This is what my mother wrote about Larry. He was my dad's youngest son by his ex-wife Edna. He felt he was never the same after the divorce. It seemed to forever affect him. She met him after she started dating his dad. He was so lost after the divorce he resorted to substance abuse to forget about things. He just wanted someone to love him as he tried find his way in life. He was a very talented artist with a God given gift. But his life was sad and tragic in how it ended. He was searching in life for something. I don't know if he ever found it. I pray he did. He died of a drug overdose. Was it suicide? We don't know. But Dad mourned for him for a long time. He blamed himself and I think he always did. He wished he had done something more for him.

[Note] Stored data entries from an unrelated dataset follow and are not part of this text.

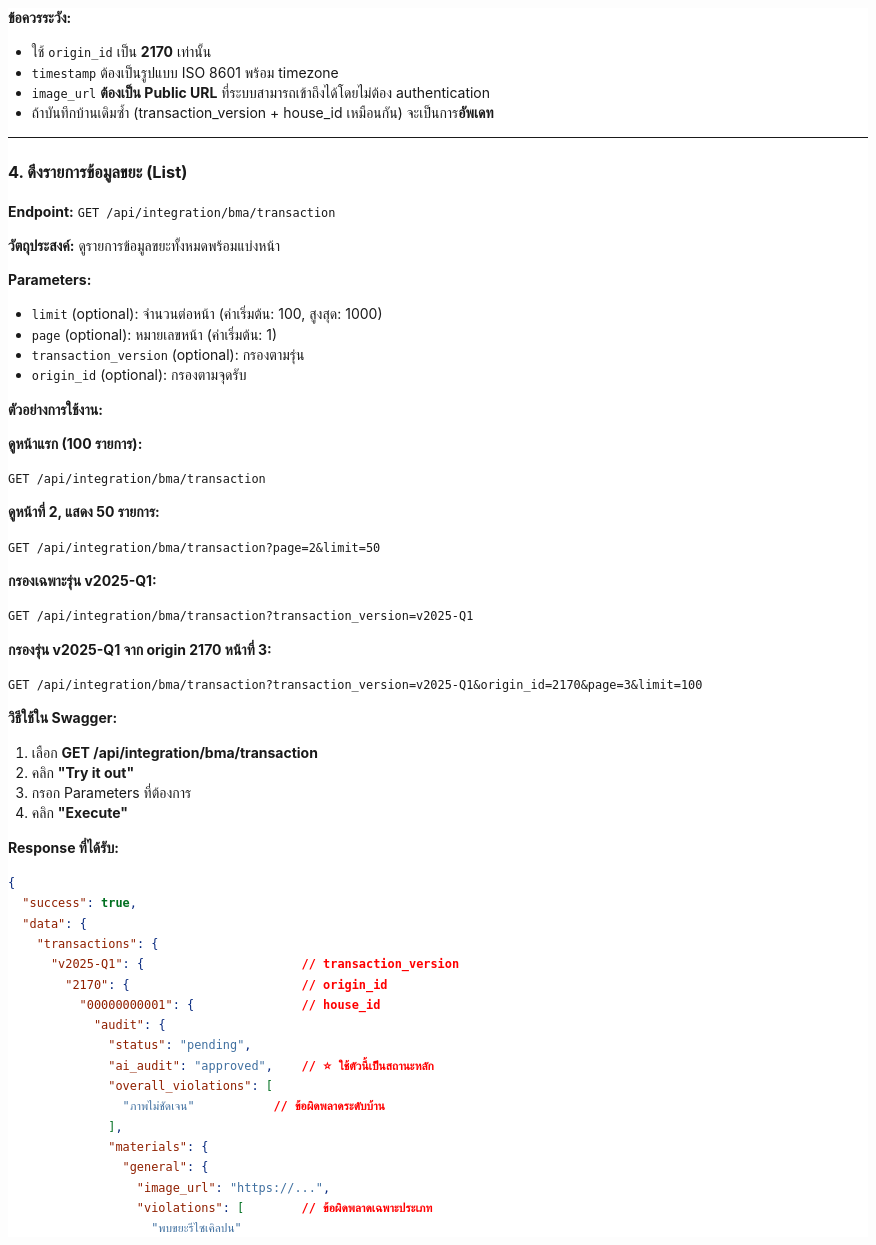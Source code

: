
 ```json
```

**ข้อควรระวัง:**
- ใช้ `origin_id` เป็น **2170** เท่านั้น
- `timestamp` ต้องเป็นรูปแบบ ISO 8601 พร้อม timezone
- `image_url` **ต้องเป็น Public URL** ที่ระบบสามารถเข้าถึงได้โดยไม่ต้อง authentication
- ถ้าบันทึกบ้านเดิมซ้ำ (transaction_version + house_id เหมือนกัน) จะเป็นการ**อัพเดท**

---

### 4. ดึงรายการข้อมูลขยะ (List)

**Endpoint:** `GET /api/integration/bma/transaction`

**วัตถุประสงค์:** ดูรายการข้อมูลขยะทั้งหมดพร้อมแบ่งหน้า

**Parameters:**
- `limit` (optional): จำนวนต่อหน้า (ค่าเริ่มต้น: 100, สูงสุด: 1000)
- `page` (optional): หมายเลขหน้า (ค่าเริ่มต้น: 1)
- `transaction_version` (optional): กรองตามรุ่น
- `origin_id` (optional): กรองตามจุดรับ

**ตัวอย่างการใช้งาน:**

**ดูหน้าแรก (100 รายการ):**
```
GET /api/integration/bma/transaction
```

**ดูหน้าที่ 2, แสดง 50 รายการ:**
```
GET /api/integration/bma/transaction?page=2&limit=50
```

**กรองเฉพาะรุ่น v2025-Q1:**
```
GET /api/integration/bma/transaction?transaction_version=v2025-Q1
```

**กรองรุ่น v2025-Q1 จาก origin 2170 หน้าที่ 3:**
```
GET /api/integration/bma/transaction?transaction_version=v2025-Q1&origin_id=2170&page=3&limit=100
```

**วิธีใช้ใน Swagger:**
1. เลือก **GET /api/integration/bma/transaction**
2. คลิก **"Try it out"**
3. กรอก Parameters ที่ต้องการ
4. คลิก **"Execute"**

**Response ที่ได้รับ:**
```json
{
  "success": true,
  "data": {
    "transactions": {
      "v2025-Q1": {                      // transaction_version
        "2170": {                        // origin_id
          "00000000001": {               // house_id
            "audit": {
              "status": "pending",
              "ai_audit": "approved",    // ⭐ ใช้ตัวนี้เป็นสถานะหลัก
              "overall_violations": [
                "ภาพไม่ชัดเจน"           // ข้อผิดพลาดระดับบ้าน
              ],
              "materials": {
                "general": {
                  "image_url": "https://...",
                  "violations": [        // ข้อผิดพลาดเฉพาะประเภท
                    "พบขยะรีไซเคิลปน"
```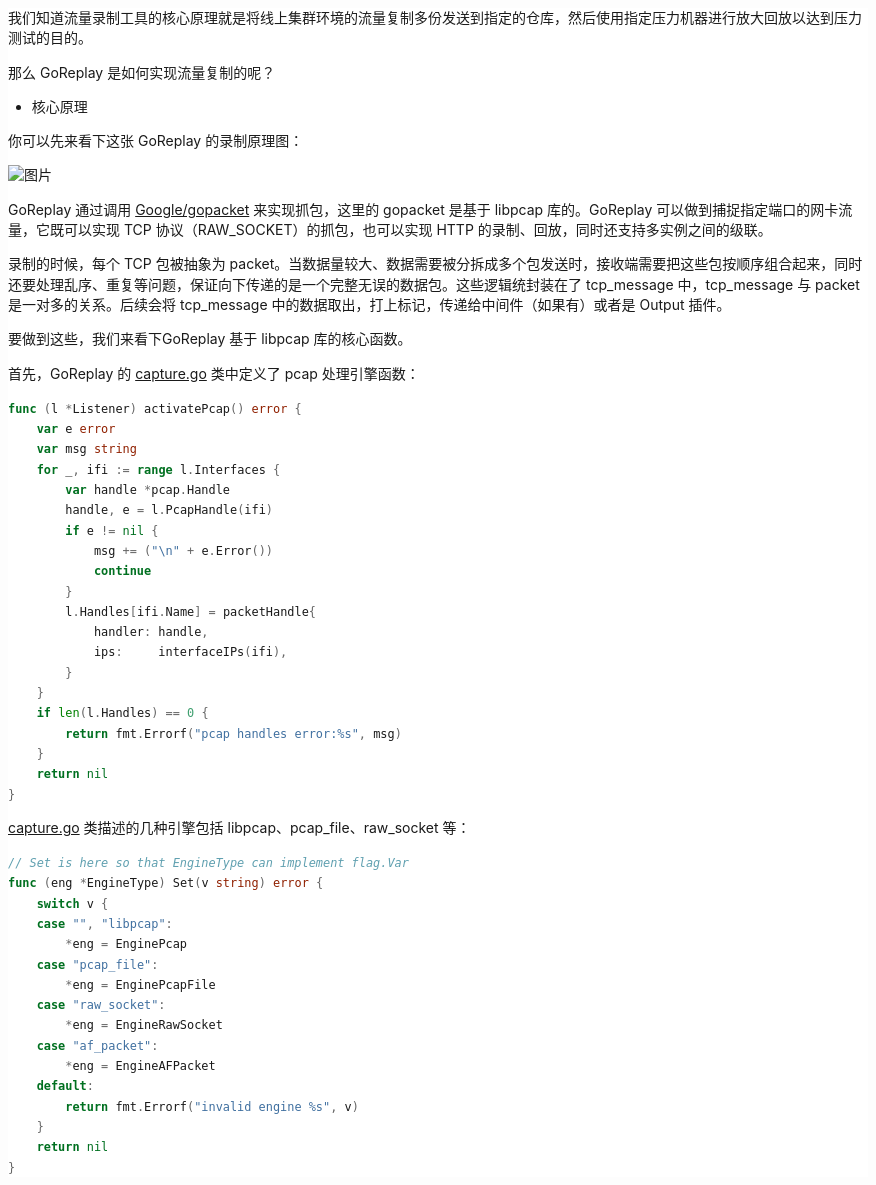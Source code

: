 我们知道流量录制工具的核心原理就是将线上集群环境的流量复制多份发送到指定的仓库，然后使用指定压力机器进行放大回放以达到压力测试的目的。

那么 GoReplay 是如何实现流量复制的呢？

*   核心原理

你可以先来看下这张 GoReplay 的录制原理图：

![图片](https://static001.geekbang.org/resource/image/06/ac/069f66babeb0614f7dfa6f8e99b35bac.jpg?wh=1696x1353)

GoReplay 通过调用 [Google/gopacket](https://link.zhihu.com/?target=https%3A//github.com/google/gopacket) 来实现抓包，这里的 gopacket 是基于 libpcap 库的。GoReplay 可以做到捕捉指定端口的网卡流量，它既可以实现 TCP 协议（RAW\_SOCKET）的抓包，也可以实现 HTTP 的录制、回放，同时还支持多实例之间的级联。

录制的时候，每个 TCP 包被抽象为 packet。当数据量较大、数据需要被分拆成多个包发送时，接收端需要把这些包按顺序组合起来，同时还要处理乱序、重复等问题，保证向下传递的是一个完整无误的数据包。这些逻辑统封装在了 tcp\_message 中，tcp\_message 与 packet 是一对多的关系。后续会将 tcp\_message 中的数据取出，打上标记，传递给中间件（如果有）或者是 Output 插件。

要做到这些，我们来看下GoReplay 基于 libpcap 库的核心函数。

首先，GoReplay 的 [capture.go](https://github.com/buger/goreplay/blob/master/capture/capture.go) 类中定义了 pcap 处理引擎函数：

```go
func (l *Listener) activatePcap() error {
	var e error
	var msg string
	for _, ifi := range l.Interfaces {
		var handle *pcap.Handle
		handle, e = l.PcapHandle(ifi)
		if e != nil {
			msg += ("\n" + e.Error())
			continue
		}
		l.Handles[ifi.Name] = packetHandle{
			handler: handle,
			ips:     interfaceIPs(ifi),
		}
	}
	if len(l.Handles) == 0 {
		return fmt.Errorf("pcap handles error:%s", msg)
	}
	return nil
}

```

[capture.go](https://github.com/buger/goreplay/blob/master/capture/capture.go) 类描述的几种引擎包括 libpcap、pcap\_file、raw\_socket 等：

```go
// Set is here so that EngineType can implement flag.Var
func (eng *EngineType) Set(v string) error {
	switch v {
	case "", "libpcap":
		*eng = EnginePcap
	case "pcap_file":
		*eng = EnginePcapFile
	case "raw_socket":
		*eng = EngineRawSocket
	case "af_packet":
		*eng = EngineAFPacket
	default:
		return fmt.Errorf("invalid engine %s", v)
	}
	return nil
}

```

This is what my mother wrote about her memory of him.
In memory of Larry Gargus
A little boy of 13 years of age.
This is a letter my Father wrote about his youngest son by his previous marriage, Larry. Though infidelity was involved on her part and it tore a family apart, the ramifications of this divorce was felt through all my half sisters and half brothers to this day. But Larry took it the hardest. In hurt his ex-wife told my dad he wasn't his and in some way he believed it. He still treated him a little different than the others after that. He was so confused that one night he stood crying wanting his Dad to understand him. Dad knew he was his even in spite of the hurtful words Edna said. Divorce has many causalities but children suffer the most. My mother tried to be his friend but she was just a stepmom he said. All he wanted was a family. Maybe the one he lost. At times my dad would accidently call me Larry instead of Lance for we favored some I was told. He died when I was young and never got to know him very well. But none the less he was my brother and my blood. The pain of not getting to know him is as real as my Father's was the night he found out the news of his death. Here is what Dad wrote in his own words...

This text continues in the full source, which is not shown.